Thread: Is not equal to query...

Is not equal to query...

From
James David Smith
Date:
Hi everyone,

A bit of help please. This query works for me, and gives me 332,000
rows of records out of my table of 400,000 rows. It takes about a
minute to run.

SELECT vehicle.*
FROM vehicle, incidents
WHERE incidents.key = vehicle.incident_link;

Would I would like to do however, is remove the data from this table
that does not match the above query. So to start with, I thought that
I'd better try and identify this data using the query below. You'll
note I have simply changed the '=' for '!=' instead.

SELECT vehicle.*
FROM vehicle, incidents
WHERE incidents.key != vehicle.incident_link;

However when I run this query, after about 10-15 minutes, I still
don't have a result. I don't really understand why not.

Cheers as always.

James

Re: Is not equal to query...

From
Merlin Moncure
Date:
On Wed, Jun 8, 2011 at 4:57 PM, James David Smith
<james.david.smith@gmail.com> wrote:
> Hi everyone,
>
> A bit of help please. This query works for me, and gives me 332,000
> rows of records out of my table of 400,000 rows. It takes about a
> minute to run.
>
> SELECT vehicle.*
> FROM vehicle, incidents
> WHERE incidents.key = vehicle.incident_link;
>
> Would I would like to do however, is remove the data from this table
> that does not match the above query. So to start with, I thought that
> I'd better try and identify this data using the query below. You'll
> note I have simply changed the '=' for '!=' instead.
>
> SELECT vehicle.*
> FROM vehicle, incidents
> WHERE incidents.key != vehicle.incident_link;
>
> However when I run this query, after about 10-15 minutes, I still
> don't have a result. I don't really understand why not.

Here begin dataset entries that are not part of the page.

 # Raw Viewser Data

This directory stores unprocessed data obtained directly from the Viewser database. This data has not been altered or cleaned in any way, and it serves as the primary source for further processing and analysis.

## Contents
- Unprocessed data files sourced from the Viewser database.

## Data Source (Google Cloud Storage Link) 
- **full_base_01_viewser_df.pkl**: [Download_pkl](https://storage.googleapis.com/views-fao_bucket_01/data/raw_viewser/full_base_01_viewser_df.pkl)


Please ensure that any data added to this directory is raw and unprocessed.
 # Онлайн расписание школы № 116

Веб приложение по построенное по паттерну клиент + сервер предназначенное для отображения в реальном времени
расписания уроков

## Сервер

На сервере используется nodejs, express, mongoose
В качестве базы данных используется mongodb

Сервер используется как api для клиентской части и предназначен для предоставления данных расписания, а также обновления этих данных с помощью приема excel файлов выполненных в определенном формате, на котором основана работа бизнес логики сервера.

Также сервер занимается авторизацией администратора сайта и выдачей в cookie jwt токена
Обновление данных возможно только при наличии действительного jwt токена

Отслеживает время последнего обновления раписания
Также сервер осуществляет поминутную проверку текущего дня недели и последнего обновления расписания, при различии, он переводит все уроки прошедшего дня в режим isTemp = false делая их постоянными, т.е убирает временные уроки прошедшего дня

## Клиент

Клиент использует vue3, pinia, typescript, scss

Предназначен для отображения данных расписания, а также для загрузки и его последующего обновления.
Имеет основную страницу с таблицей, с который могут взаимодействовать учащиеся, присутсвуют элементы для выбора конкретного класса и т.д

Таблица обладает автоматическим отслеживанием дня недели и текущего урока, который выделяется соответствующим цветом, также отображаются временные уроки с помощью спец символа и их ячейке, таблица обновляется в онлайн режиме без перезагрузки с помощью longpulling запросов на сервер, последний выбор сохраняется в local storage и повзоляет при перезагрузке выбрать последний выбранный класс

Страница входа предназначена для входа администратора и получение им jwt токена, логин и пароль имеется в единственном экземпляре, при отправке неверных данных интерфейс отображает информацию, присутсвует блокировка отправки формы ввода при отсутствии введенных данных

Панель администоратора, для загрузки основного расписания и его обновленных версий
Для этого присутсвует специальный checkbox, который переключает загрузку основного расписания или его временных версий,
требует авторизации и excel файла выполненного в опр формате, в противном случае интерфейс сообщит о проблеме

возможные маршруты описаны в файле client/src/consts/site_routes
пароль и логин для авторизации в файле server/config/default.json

You're getting a combination of every record from vehicle combined
with every record incidents except in the very specific case where the
identifiers match -- not want you want.  There are a ton of ways to do
what you want in sql.  Typically the best/fastest is left join/not
null:

if you are trying to find vehicles with an incident key that is not in
the incident table:
SELECT vehicle.*
FROM vehicle LEFT JOIN incidents ON incidents.key = vehicle.incident_link
WHERE incidents.key IS NULL

Incidents with no record in the vehicle table:
SELECT incidents .*
FROM incidents LEFT JOIN vehicle ON incidents.key = vehicle.incident_link
WHERE vehicle.incident_link IS NULL

Another way to do it is with 'where not exists' -- which is a lot
easier to fold into delete syntax:
SELECT vehicle.*
FROM vehicle
WHERE NOT EXISTS
(
  SELECT 1 FROM incidents WHERE incidents.key = vehicle.incident_link
)

which you can turn into:
DELETE FROM vehicle
WHERE NOT EXISTS
(
  SELECT 1 FROM incidents WHERE incidents.key = vehicle.incident_link
)

etc (don't jump directly to the delete, test it first!)

merlin

Re: Is not equal to query...

From
Merlin Moncure
Date:
On Thu, Jun 9, 2011 at 6:17 AM, James David Smith
<james.david.smith@gmail.com> wrote:
> Hi Merlin,
>
> Thank you very much for the full and brilliant reply. The last query
> you wrote does exactly what I want it too. I wonder whether it's not
> too much trouble whether you could explain to me a couple of things
> though...?
>
> 1) I understand what you are saying my query does. Like an outer join
> I think? But don't get why. Using '!=' is the opposite of '=' is it
> not?

It is the opposite -- just not in the way you are thinking.  In SQL,
joins between tables means 'give me every combination of data from
table A combined with table B given a condition'.  If A and B each
have 100 records with identifiers 1-100, the not equal join would give
you a join result of 99 records for A=1 (with B 2-100), 99 records for
A=2 (with B 1, 3-100) etc. for a total of 9900 records.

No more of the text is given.